(ACF)=
# Autocovariance function

Before we can look into the modelling of a stochastic process for instance using an Autoregressive (AR) model, we first need to introduce the autocovariance function (ACF) for a stationary time series, and describe the relationship between the ACF and the power spectral density (PSD).

As in [Observation theory](../observation_theory/01_Introduction.md), the variance component is often determined based on the precision of an observable (at a given epoch), and the covariance components quantitatively indicate the statistical dependence between observables. In this case, dependence is inherently introduced by the physical process that produces the time series, and in fact our time series methods seek to (mathematically) account for this.
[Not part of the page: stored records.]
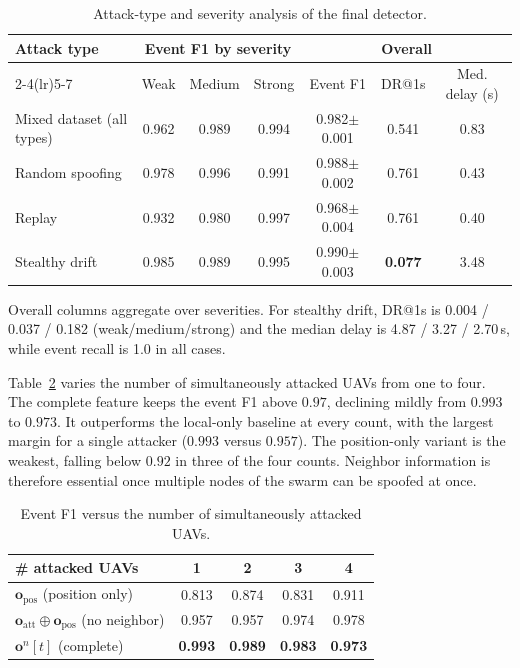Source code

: \begin{table}[htbp]
  \centering
  \caption{Attack-type and severity analysis of the final detector.}
  \label{tab:attack_type_severity}
  \begin{tabular}{lccc ccc}
    \toprule
    \multirow{2}{*}{Attack type} & \multicolumn{3}{c}{Event F1 by severity}
      & \multicolumn{3}{c}{Overall} \\
    \cmidrule(lr){2-4}\cmidrule(lr){5-7}
    & Weak & Medium & Strong & Event F1 & DR@1s & Med. delay (s) \\
    \midrule
    Mixed dataset (all types) & 0.962 & 0.989 & 0.994
      & 0.982$\pm$0.001 & 0.541 & 0.83 \\
    Random spoofing  & 0.978 & 0.996 & 0.991 & 0.988$\pm$0.002 & 0.761 & 0.43 \\
    Replay           & 0.932 & 0.980 & 0.997 & 0.968$\pm$0.004 & 0.761 & 0.40 \\
    Stealthy drift   & 0.985 & 0.989 & 0.995 & 0.990$\pm$0.003 & \textbf{0.077} & 3.48 \\
    \bottomrule
  \end{tabular}
  \smallskip
  \footnotesize{Overall columns aggregate over severities. For stealthy
  drift, DR@1s is 0.004 / 0.037 / 0.182 (weak/medium/strong) and the median
  delay is 4.87 / 3.27 / 2.70\,s, while event recall is 1.0 in all cases.}
\end{table}

Table~\ref{tab:attack_count} varies the number of simultaneously attacked
UAVs from one to four. The complete feature keeps the event F1 above $0.97$,
declining mildly from $0.993$ to $0.973$. It outperforms the local-only
baseline at every count, with the largest margin for a single attacker
($0.993$ versus $0.957$). The position-only variant is the weakest, falling
below $0.92$ in three of the four counts. Neighbor information is therefore
essential once multiple nodes of the swarm can be spoofed at once.

\begin{table}[htbp]
  \centering
  \caption{Event F1 versus the number of simultaneously attacked UAVs.}
  \label{tab:attack_count}
  \begin{tabular}{lcccc}
    \toprule
    \# attacked UAVs & 1 & 2 & 3 & 4 \\
    \midrule
    $\mathbf{o}_{\mathrm{pos}}$ (position only) & 0.813 & 0.874 & 0.831 & 0.911 \\
    $\mathbf{o}_{\mathrm{att}}\oplus\mathbf{o}_{\mathrm{pos}}$ (no neighbor)
      & 0.957 & 0.957 & 0.974 & 0.978 \\
    $\mathbf{o}^n[t]$ (complete) & \textbf{0.993} & \textbf{0.989}
      & \textbf{0.983} & \textbf{0.973} \\
    \bottomrule
  \end{tabular}
\end{table}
## Autocovariance and autocorrelation

Let us assume an arbitrary stationary (discrete) time series, $S=[S_1,S_2,...,S_m]^T$, with mean $\mathbb{E}(S_{i})=\mu$ and variance $Var(S_{i})=\sigma^2$ for $i=1,\ldots,m$. Remember that stationarity implies that the statistical properties of the time series do not depend on the time at which it is observed, i.e. expectation and variance are constant over time.

The *formal* (or: theoretical) autocovariance is defined as

$$
Cov(S_{t+\tau}, S_t) =\mathbb{E}(S_{t+\tau}S_t)-\mu^2
=c_{\tau}
$$

We have that $Cov(S_{t+\tau}, S_t) =Cov(S_t, S_{t-\tau})$.

The autocovariance depends on $\tau$, which is referred to as lag; it is the difference in time between $t+\tau$ and $t$, and equally the difference between $t$ and $t-\tau$. In the sequel we use $\tau$ both to indicate the time shift in unit of time (e.g. seconds) and the corresponding discrete time index, as at the start of this chapter it was for convenience assumed that $\Delta t = 1$, and hence $t_i = i$.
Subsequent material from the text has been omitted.